Dal report emerge come le nuove generazioni puntino da una parte a vagliare in modo critico il patrimonio ricevuto, mentre dall’altro mirino a conquistare un ruolo da protagonisti.
Ci sono certamente elementi di rassegnazione, disillusione e distacco, ma emerge l’energia con la quale il 73,8% degli intervistati ritiene che sia ancora possibile impegnarsi in prima persona nella società. Essa si accompagna a quella maggioranza del 67,7% positivamente predisposta al cambiamento. 
Sotto la lente d’ingrandimento del Rapporto Giovani 2018 gli snodi principali della transizione alla vita adulta: il lavoro, l’autonomia e le scelte di vita a partire dalla scuola e dalla formazione. Il filo conduttore in questa edizione sono i valori, nella loro accezione più ampia: i valori in salute e quelli declinanti; i sistemi formativi e di orientamento; l’importanza delle soft skills; la domanda di rappresentanza e orientamento politico; la vita nella rete e i disvalori dell’hate speech; l’immigrazione e multiculturalismo; la coppia e la genitorialità; la fede e i valori religiosi.
Il tema dell’immigrazione fornisce significativi elementi per comprendere come gli under 35 si relazionino con le dinamiche sociali del nostro Paese. Oltre il 70% dei giovani intervistati ritiene che l’atteggiamento generale degli italiani nei confronti degli immigrati sia prevalentemente diffidente e ostile.
Nel confronto con la rilevazione del 2015 il dato si impenna: in quell’anno, infatti, la stessa percezione riguardava il 57%. È interessante anche notare come la gran parte dei rispondenti esprima comunque una opinione e come solo il 4,9% se ne astenga. Inoltre, in condizioni di scarsità di lavoro di cui soffrono soprattutto le nuove generazioni, i giovani tendono ad assumere un atteggiamento protezionistico: la maggioranza (soprattutto nelle classi sociali più deboli) ritiene che l’immigrazione dovrebbe essere gestita in modo da non entrare in competizione con le condizioni di lavoro di chi già è in Italia. 
In particolare, più del 60% ritiene che i datori di lavoro dovrebbero prendere in considerazione l’offerta di lavoro degli italiani prima di valutare quella degli immigrati (62,6%), a fronte del 37,4% che si dichiara in disaccordo con questa affermazione. Il timore della concorrenza lavorativa degli immigrati non risulta comunque più forte rispetto al prolungamento della permanenza dei lavoratori più anziani e alla crescente automazione nei processi produttivi. Esiste quindi una preoccupazione generale sull’impatto dei cambiamenti demografici, sociali e tecnologici rispetto alle opportunità di lavoro, che spinge i giovani con capitale umano più debole verso posizioni difensive. 
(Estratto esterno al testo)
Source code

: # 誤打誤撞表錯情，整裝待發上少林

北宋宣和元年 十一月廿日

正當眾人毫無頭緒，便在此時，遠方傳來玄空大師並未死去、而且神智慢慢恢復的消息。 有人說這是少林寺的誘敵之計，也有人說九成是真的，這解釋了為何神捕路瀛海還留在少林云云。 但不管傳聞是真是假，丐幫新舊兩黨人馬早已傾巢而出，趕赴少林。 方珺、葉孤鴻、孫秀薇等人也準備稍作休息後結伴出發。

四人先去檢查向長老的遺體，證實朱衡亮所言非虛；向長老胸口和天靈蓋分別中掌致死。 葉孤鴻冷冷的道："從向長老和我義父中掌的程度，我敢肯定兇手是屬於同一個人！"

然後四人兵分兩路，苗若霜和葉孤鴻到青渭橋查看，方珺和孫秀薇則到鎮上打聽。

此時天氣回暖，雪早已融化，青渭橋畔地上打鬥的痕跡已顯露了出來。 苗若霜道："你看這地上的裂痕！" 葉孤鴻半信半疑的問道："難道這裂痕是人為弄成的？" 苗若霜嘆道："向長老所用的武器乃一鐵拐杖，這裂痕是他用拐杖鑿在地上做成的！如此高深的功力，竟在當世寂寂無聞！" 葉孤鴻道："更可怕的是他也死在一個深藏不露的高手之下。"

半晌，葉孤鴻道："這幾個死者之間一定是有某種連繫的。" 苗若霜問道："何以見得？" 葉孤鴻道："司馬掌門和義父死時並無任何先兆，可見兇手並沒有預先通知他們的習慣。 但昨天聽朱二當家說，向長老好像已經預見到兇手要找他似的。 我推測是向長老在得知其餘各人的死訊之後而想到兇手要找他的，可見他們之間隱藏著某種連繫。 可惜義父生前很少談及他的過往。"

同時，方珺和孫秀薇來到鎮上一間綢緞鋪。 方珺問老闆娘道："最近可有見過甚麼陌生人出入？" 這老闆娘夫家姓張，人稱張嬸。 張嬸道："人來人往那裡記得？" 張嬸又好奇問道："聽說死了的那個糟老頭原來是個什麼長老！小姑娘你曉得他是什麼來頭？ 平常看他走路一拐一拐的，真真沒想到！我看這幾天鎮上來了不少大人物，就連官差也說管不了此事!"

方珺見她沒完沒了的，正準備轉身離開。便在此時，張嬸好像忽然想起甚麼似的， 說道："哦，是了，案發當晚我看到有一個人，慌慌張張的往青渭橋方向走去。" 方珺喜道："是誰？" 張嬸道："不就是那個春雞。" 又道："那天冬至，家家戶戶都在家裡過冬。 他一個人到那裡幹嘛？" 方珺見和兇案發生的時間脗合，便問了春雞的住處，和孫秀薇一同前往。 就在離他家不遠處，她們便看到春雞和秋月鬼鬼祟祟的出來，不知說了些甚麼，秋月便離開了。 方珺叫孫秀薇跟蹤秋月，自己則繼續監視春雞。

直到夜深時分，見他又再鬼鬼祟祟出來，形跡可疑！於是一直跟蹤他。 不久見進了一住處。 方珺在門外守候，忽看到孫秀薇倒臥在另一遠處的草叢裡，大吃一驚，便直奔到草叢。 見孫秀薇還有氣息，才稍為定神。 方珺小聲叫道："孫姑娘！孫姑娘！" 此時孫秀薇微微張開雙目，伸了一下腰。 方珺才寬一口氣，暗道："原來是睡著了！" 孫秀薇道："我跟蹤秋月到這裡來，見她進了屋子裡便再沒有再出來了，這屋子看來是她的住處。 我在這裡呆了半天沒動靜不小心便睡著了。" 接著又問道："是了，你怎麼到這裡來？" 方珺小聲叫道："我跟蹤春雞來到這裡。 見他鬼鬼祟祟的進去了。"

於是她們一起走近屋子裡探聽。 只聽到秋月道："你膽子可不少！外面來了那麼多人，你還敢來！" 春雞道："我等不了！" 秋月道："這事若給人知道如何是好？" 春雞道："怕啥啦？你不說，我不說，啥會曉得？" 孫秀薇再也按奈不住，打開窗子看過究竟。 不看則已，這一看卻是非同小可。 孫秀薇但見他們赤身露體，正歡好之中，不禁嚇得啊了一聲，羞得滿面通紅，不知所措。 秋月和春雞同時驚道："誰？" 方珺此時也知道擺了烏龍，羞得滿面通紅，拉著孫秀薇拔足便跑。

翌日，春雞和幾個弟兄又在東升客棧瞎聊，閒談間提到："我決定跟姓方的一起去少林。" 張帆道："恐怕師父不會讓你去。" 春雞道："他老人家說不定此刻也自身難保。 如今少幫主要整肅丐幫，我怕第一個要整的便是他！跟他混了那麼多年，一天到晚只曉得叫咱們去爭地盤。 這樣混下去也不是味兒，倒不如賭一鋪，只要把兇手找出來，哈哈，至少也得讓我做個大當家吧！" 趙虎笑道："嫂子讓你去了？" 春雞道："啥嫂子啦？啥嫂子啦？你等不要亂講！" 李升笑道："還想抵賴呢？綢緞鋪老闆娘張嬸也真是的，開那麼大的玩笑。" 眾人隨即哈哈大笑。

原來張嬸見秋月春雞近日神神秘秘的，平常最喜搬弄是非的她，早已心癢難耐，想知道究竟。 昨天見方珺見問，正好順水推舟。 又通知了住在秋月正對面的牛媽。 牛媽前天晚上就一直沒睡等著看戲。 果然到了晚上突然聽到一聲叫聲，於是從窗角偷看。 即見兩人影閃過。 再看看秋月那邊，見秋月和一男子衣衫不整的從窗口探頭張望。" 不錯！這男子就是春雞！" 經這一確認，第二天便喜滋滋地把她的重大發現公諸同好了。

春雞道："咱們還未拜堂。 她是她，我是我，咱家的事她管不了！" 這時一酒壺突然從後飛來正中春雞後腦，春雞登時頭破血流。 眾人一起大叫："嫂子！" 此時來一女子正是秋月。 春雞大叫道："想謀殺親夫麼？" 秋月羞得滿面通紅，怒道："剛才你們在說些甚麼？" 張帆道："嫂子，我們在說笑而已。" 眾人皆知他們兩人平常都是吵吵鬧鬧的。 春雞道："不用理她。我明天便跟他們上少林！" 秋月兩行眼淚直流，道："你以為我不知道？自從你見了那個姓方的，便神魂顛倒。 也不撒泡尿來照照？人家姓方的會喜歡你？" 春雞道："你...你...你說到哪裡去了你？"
Inoltre, se si considera l’atteggiamento verso gli stranieri regolari presenti in Italia, si ottiene una valutazione largamente positiva (solo uno su tre pensa che la loro presenza peggiori la sicurezza e l’economia del paese).
La “vita nella rete” è un altro grande tema indagato dal Rapporto. I giovani sono sempre connessi, ma in maniera autonoma e attenta, e con una chiara tendenza a rifiutare ogni forma di violenza e di odio. In particolare, rispetto alle cause del fenomeno hate speech, gli intervistati ritengono che l’odio in rete sia collegato, in qualche modo, alle tensioni che circolano all’interno della società. 
Lo afferma, infatti, (somma delle modalità “Molto d’accordo” e “Abbastanza d’accordo”) il 61,2%.
Le percentuali di accordo significativo sul fatto che esprimere l’odio in rete possa essere considerata una forma socialmente accettabile in cui incanalare l’espressione dell’odio e del risentimento sono molto basse (12,2%). Le percentuali si alzano lievemente quando si tratta di prendere posizione sul fatto che esprimere online atteggiamenti negativi verso l’altro possa in un certo senso sublimare la violenza sottraendola alla vita reale. Sono infatti d’accordo con questa affermazione il 19,9% dei giovani italiani.